コーリアン® 部分は、六角形と五角形の組み合わせで構成されている。そこに凹凸や曲線が加わって、複雑で印象的な形が生まれた。

「まずは、こうした加工が可能かどうか、専門知識のある方に相談しました」と佐藤氏。今回、コーリアン®の加工を担当したのは、大日化成工業株式会社だ。「最初に二次元の図面をいただいたのですが、あまりに複雑な形状のため、まず模型を製作してデザインを確認していただきました」と同社社長の平澤正嗣氏。そこで5分の1サイズの模型が製作され、凹凸のバランスなどを調整後、約1ヶ月で完成に至った。

「とにかく初めてのことなので、週に一回、製造部リーダー、若手社員を含めて打ち合わせをしながら、作業をすすめました」と話してくださったのは、製作担当の株式会社アリガ製作所設計課の村社建氏。

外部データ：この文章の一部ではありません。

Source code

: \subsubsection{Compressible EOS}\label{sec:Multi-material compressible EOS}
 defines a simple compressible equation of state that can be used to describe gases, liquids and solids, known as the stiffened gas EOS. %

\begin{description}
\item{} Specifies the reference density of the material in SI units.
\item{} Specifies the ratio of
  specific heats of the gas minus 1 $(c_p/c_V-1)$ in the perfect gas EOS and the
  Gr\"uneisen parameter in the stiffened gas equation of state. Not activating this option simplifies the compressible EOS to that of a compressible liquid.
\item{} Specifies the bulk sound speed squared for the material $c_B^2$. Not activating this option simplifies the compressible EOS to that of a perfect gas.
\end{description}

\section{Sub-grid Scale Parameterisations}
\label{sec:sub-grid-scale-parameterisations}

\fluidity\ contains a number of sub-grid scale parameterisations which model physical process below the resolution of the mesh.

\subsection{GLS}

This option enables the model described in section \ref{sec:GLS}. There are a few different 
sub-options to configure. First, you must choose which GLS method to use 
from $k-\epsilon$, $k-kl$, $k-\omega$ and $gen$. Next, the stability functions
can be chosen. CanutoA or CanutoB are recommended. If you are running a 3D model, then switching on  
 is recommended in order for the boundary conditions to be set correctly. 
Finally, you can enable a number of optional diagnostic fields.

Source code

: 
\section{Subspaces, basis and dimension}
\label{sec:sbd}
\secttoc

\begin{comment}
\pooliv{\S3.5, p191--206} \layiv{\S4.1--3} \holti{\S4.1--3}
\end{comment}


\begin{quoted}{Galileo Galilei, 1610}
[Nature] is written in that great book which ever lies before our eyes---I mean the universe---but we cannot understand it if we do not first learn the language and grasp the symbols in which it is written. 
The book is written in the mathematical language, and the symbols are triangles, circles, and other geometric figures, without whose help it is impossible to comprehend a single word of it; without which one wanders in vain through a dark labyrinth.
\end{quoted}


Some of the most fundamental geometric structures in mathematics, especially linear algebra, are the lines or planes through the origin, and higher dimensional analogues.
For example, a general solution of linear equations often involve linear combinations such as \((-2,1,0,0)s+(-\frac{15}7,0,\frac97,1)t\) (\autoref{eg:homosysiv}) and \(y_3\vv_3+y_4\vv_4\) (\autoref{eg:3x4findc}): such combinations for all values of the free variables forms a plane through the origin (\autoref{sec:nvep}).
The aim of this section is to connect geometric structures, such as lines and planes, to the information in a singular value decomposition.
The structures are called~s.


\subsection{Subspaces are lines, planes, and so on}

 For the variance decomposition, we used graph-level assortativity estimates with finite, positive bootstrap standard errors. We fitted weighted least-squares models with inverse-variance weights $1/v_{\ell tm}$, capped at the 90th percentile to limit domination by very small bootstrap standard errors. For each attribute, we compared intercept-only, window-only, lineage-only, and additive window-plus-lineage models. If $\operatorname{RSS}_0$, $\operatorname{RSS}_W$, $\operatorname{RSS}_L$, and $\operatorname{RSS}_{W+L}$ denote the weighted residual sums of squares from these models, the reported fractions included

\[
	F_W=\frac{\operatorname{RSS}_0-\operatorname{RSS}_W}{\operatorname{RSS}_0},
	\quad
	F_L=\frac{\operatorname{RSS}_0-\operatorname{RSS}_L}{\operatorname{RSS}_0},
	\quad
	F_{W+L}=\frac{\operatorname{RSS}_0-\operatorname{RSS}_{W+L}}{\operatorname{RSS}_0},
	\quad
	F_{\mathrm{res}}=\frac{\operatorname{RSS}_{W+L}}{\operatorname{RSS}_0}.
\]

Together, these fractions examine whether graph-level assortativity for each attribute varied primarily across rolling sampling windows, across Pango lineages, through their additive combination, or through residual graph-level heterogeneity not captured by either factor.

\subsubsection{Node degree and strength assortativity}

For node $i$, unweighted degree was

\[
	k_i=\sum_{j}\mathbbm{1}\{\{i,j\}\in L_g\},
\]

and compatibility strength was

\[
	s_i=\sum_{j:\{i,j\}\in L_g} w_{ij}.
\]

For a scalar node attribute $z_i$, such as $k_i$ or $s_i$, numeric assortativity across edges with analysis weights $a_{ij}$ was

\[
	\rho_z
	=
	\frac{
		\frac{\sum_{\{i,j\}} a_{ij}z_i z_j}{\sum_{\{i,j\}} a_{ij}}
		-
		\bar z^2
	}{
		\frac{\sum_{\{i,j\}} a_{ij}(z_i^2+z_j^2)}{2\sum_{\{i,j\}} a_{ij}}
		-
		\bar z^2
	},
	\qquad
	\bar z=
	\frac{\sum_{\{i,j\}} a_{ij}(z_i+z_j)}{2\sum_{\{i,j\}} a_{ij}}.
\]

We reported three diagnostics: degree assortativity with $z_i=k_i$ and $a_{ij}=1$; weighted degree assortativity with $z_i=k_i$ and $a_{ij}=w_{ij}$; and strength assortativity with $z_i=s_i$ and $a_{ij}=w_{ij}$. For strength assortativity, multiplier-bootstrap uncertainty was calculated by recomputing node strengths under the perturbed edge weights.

「コーリアン® ウィッチヘーゼルを使用していますが、凹凸のある形状でも、流れ模様がきちんとつながるように接合するなど、丁寧な仕事ぶりに驚きました」。

株式会社アリガでは、こうしたイベント用の特別なショーケースだけでなく、通常製造しているショーケースでも、コーリアン®が使われることが多いそうだ。

ショーケースとは別に展示されていたコーリアン® ミルキーホワイトのトレイ。継ぎ目や角をつくらない加工ができるため、汚れがたまりにくく、清潔に保てるそうだ。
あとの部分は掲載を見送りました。